引きこもり審神者の本丸の話 - 4/5

つま先立ち

 

 思いついた俳句を披露してみせたら、なぜか周りにいた奴らに笑われた。歌仙兼定には「雅のなんたるかがわかっていないようだね」と叱られてしまった。
 解せぬ。おもしろくない。不貞腐れた和泉守兼定がなんとなく足を運んだのは、本丸内にある書庫だった。この場所には、娯楽書に専門書、兵法書からこれまでの出陣に関する資料など、さまざまな書物、書類が収められている。
 いつか歌仙をぎゃふんと言わせてやろうと思いながら、とりあえず季語の本でも読んでみようかと書棚を眺めていると奥の方から誰かの気配を感じた。
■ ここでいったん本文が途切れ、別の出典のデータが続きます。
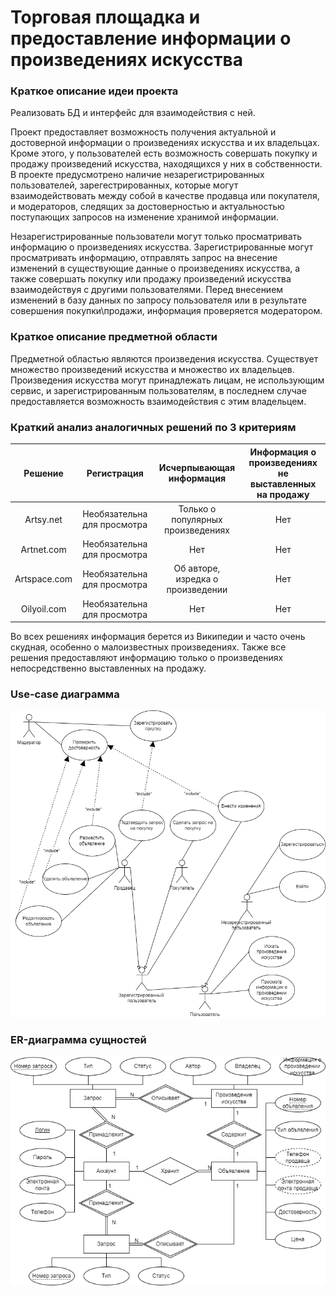 # Торговая площадка и предоставление информации о произведениях искусства
### Краткое описание идеи проекта
Реализовать БД и интерфейс для взаимодействия с ней.

Проект предоставляет возможность получения актуальной и достоверной информации о произведениях искусства и их владельцах. Кроме этого, у пользователей есть возможность совершать покупку и продажу произведений искусства, находящихся у них в собственности. В проекте предусмотрено наличие незарегистрированных пользователей, зарегестрированных, которые могут взаимодействовать между собой в качестве продавца или покупателя, и модераторов, следящих за достоверностью и актуальностью поступающих запросов на изменение хранимой информации.

Незарегистрированные пользователи могут только просматривать информацию о произведениях искусства. Зарегистрированные могут просматривать информацию, отправлять запрос на внесение изменений в существующие данные о произведениях искусства, а также совершать покупку или продажу произведений искусства взаимодействуя с другими пользователями. Перед внесением изменений в базу данных по запросу пользователя или в результате совершения покупки\продажи, информация проверяется модератором.

### Краткое описание предметной области
Предметной областью являются произведения искусства. Существует множество произведений искусства и множество их владельцев. Произведения искусства могут принадлежать лицам, не использующим сервис, и зарегистрированным пользователям, в последнем случае предоставляется возможность взаимодействия с этим владельцем.

### Краткий анализ аналогичных решений по 3 критериям

|Решение     |Регистрация                |Исчерпывающая информация         |Информация о произведениях не выставленных на продажу|
|:----------:|:-------------------------:|:-------------------------------:|:---------------------------------------------------:|
|Artsy.net   |Необязательна для просмотра|Только о популярных произведениях|Нет                                                  |
|Artnet.com  |Необязательна для просмотра|Нет                              |Нет                                                  |
|Artspace.com|Необязательна для просмотра|Об авторе, изредка о произведении|Нет                                                  |
|Oilyoil.com |Необязательна для просмотра|Нет                              |Нет                                                  |

Во всех решениях информация берется из Википедии и часто очень скудная, особенно о малоизвестных произведениях. Также все решения предоставляют информацию только о произведениях непосредственно выставленных на продажу.

### Use-case диаграмма
![Use-case диаграмма](use_case_d.png)

### ER-диаграмма сущностей
![ER-диаграмма](er_d2.png)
 棚の影から様子をうかがう。そこには小柄な女がいた。この本丸の審神者だ。和泉守はまともに話したことがない。ついでに言えば、顔も見たことがない。最近になって姿を時折見るようになったが、彼女はたいてい執務室に引きこもっている。極度の人見知りだと聞いた。初期からいる刀はなぜか審神者を慕っているようだったが、和泉守にはわからない感覚だ。
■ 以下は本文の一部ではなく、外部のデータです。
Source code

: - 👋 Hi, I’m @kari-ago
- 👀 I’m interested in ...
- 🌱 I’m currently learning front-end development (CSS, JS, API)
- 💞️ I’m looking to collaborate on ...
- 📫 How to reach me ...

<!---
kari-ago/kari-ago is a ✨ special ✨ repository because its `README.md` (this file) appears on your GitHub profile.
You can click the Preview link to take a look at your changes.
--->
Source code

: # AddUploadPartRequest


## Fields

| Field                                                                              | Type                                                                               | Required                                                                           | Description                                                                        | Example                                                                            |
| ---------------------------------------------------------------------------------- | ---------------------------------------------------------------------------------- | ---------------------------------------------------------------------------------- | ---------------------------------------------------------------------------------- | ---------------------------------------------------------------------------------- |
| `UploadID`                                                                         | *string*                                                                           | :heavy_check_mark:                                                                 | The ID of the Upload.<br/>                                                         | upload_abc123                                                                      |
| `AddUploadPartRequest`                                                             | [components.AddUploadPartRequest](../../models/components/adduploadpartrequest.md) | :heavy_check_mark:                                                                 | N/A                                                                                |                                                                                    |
 審神者は爪先立ちで必死に手を伸ばし、なにかを取ろうとしている。踏み台を使えばいいのに、と思ったがどうも誰かが持ち出しているらしく、室内には見当たらなかった。
「ダメかあ……」
 爪先立ちでは無理だと悟ったのか、審神者はぴょんぴょんと飛び跳ね始めた。その様子を見て、無理だろと口には出さずにツッコミを入れる。それが伝わったのかどうかは知らないが、審神者はため息をついて跳ねるのをやめると、再び性懲りもなく手を伸ばした。
「う~~ん」
 和泉守の主は意外に諦めが悪いらしい。見たところ審神者がほしがっているものは、上の方の段にある「政府からのお知らせ」というラベルが貼られたファイルのようだった。
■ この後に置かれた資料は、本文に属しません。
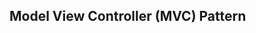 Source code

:<div id="title">

## Model View Controller (MVC) Pattern
</div>

<div id="body">

<include src="what/container-inParent-asPanel.md" boilerplate />

</div>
 こんな場面を目撃して無視するのもなんだか寝覚めが悪いので、和泉守は一人で奮闘している審神者に近づき、腕を伸ばして軽々とそのファイルを手にとった。近づいてみて改めてわかったが、審神者は思っていた以上に小柄だった。その身長は自分の胸元ほどしかない。
「……あ」
 目当てのものを取られたと思われたのか、しゅんとした声が静かに響く。「ほらよ」慌てて手にしたファイルを彼女の顔の前に出す。
「これが欲しかったんだろ」
 声をかければ、錆びついた歯車が無理やり回転するようにギギギと審神者が振り返る。そして、恐る恐るといった様子で和泉守を仰ぎ見た。その顔を見て、ぎょっとする。以前目撃したときも身につけていたが、今日も審神者は奇妙な面を顔に装着していた。この本丸の初期刀が愛する雅とは程遠い、何を考えているかわからない老翁の顔が描かれた不気味な代物だ。
「……ど、どうもありがとうございます」
 面の下から若い女のか細い声が聞こえる。それがまた薄気味悪く感じられる。和泉守は少したじろぎながら口を開いた。
「あんたのその面はいくつあるんだよ」
「いつも同じだと飽きるかと思いまして、7つあります。……一週間分、です」
「前見たのもそうだけど、こえーよ。もっとマシなのないのかよ」
 呆れながら言えば、彼女はうつむきながら答えた。
「私はこれで、いいんです……」
 頑なな声だった。不意に審神者が顔をあげた。やはり面が怖い。和泉守がわずかに身を引くのと同時に、彼女が手を伸ばす。軽くぴょんとジャンプして和泉守の手の内にあるファイルを引っつかみ、そのまま見たこともない速さで書庫を走り去っていく。その後ろ姿をぽかんと見送る。
「……あいつ、案外すばしっこいな」
 和泉守は思わず感心しながらつぶやいた。